• [Provided information]
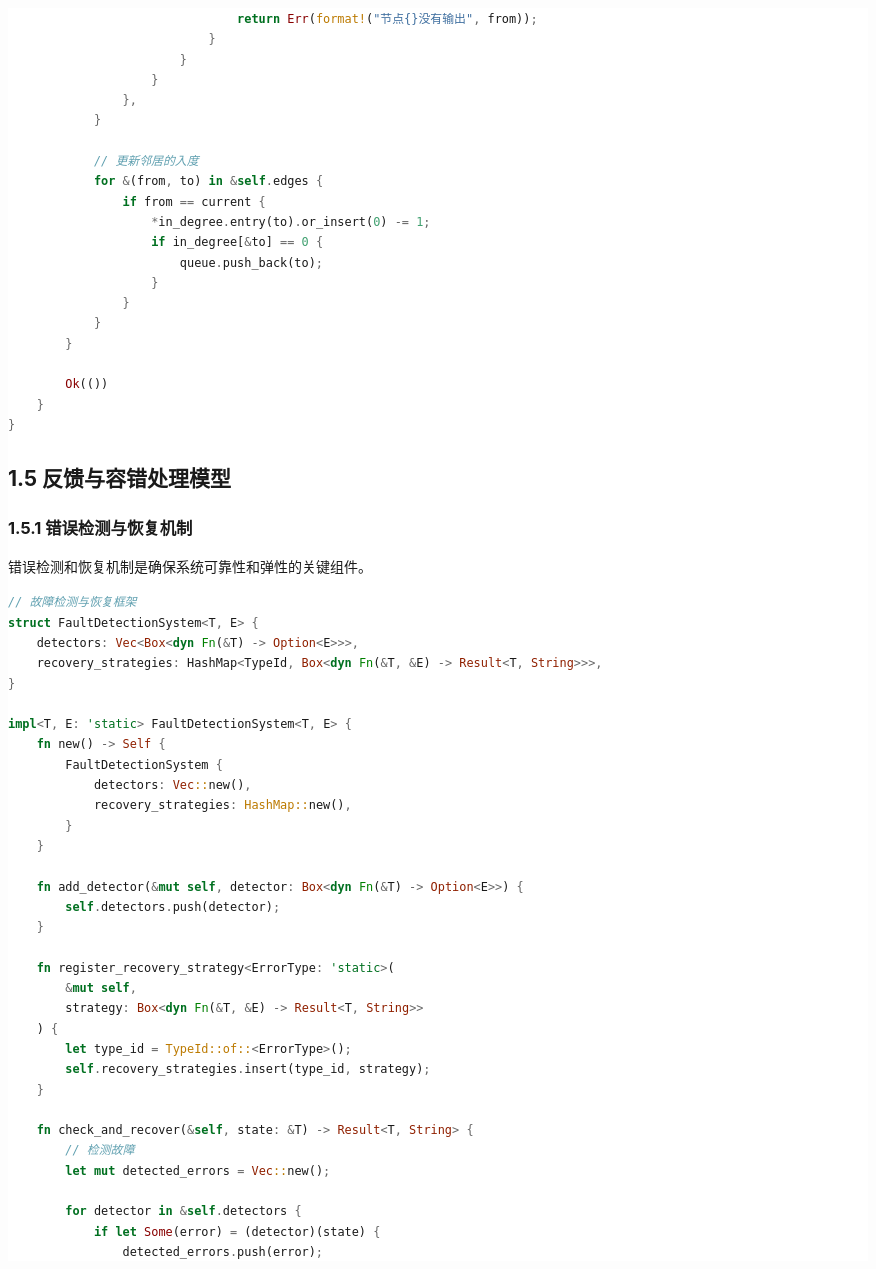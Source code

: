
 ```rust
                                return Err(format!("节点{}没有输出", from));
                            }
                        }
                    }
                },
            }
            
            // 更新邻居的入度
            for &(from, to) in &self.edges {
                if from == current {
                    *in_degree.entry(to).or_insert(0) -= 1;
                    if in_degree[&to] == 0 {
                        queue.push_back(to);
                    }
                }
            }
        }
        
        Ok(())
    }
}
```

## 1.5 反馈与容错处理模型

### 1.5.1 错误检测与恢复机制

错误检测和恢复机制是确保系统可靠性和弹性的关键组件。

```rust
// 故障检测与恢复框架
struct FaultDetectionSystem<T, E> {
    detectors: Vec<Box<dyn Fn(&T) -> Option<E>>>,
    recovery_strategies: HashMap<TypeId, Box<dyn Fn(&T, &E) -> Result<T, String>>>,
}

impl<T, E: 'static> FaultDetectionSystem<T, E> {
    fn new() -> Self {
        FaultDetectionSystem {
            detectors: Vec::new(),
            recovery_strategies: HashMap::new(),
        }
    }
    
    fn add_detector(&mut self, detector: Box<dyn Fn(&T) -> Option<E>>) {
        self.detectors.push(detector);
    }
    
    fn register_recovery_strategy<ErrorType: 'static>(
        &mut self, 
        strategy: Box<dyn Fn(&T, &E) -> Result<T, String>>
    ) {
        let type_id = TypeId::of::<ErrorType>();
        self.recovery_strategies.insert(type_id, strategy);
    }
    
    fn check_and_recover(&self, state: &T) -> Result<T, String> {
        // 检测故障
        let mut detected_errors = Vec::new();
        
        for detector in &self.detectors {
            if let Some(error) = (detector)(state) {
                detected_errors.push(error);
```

• [Task objective]
All that is needed is an exact copy of the entries above, minus the pictures.

• [Solution for this exercise]
Source code

:
 ```rust
                                return Err(format!("节点{}没有输出", from));
                            }
                        }
                    }
                },
            }
            
            // 更新邻居的入度
            for &(from, to) in &self.edges {
                if from == current {
                    *in_degree.entry(to).or_insert(0) -= 1;
                    if in_degree[&to] == 0 {
                        queue.push_back(to);
                    }
                }
            }
        }
        
        Ok(())
    }
}
```

## 1.5 反馈与容错处理模型

### 1.5.1 错误检测与恢复机制

错误检测和恢复机制是确保系统可靠性和弹性的关键组件。

```rust
// 故障检测与恢复框架
struct FaultDetectionSystem<T, E> {
    detectors: Vec<Box<dyn Fn(&T) -> Option<E>>>,
    recovery_strategies: HashMap<TypeId, Box<dyn Fn(&T, &E) -> Result<T, String>>>,
}

impl<T, E: 'static> FaultDetectionSystem<T, E> {
    fn new() -> Self {
        FaultDetectionSystem {
            detectors: Vec::new(),
            recovery_strategies: HashMap::new(),
        }
    }
    
    fn add_detector(&mut self, detector: Box<dyn Fn(&T) -> Option<E>>) {
        self.detectors.push(detector);
    }
    
    fn register_recovery_strategy<ErrorType: 'static>(
        &mut self, 
        strategy: Box<dyn Fn(&T, &E) -> Result<T, String>>
    ) {
        let type_id = TypeId::of::<ErrorType>();
        self.recovery_strategies.insert(type_id, strategy);
    }
    
    fn check_and_recover(&self, state: &T) -> Result<T, String> {
        // 检测故障
        let mut detected_errors = Vec::new();
        
        for detector in &self.detectors {
            if let Some(error) = (detector)(state) {
                detected_errors.push(error);
```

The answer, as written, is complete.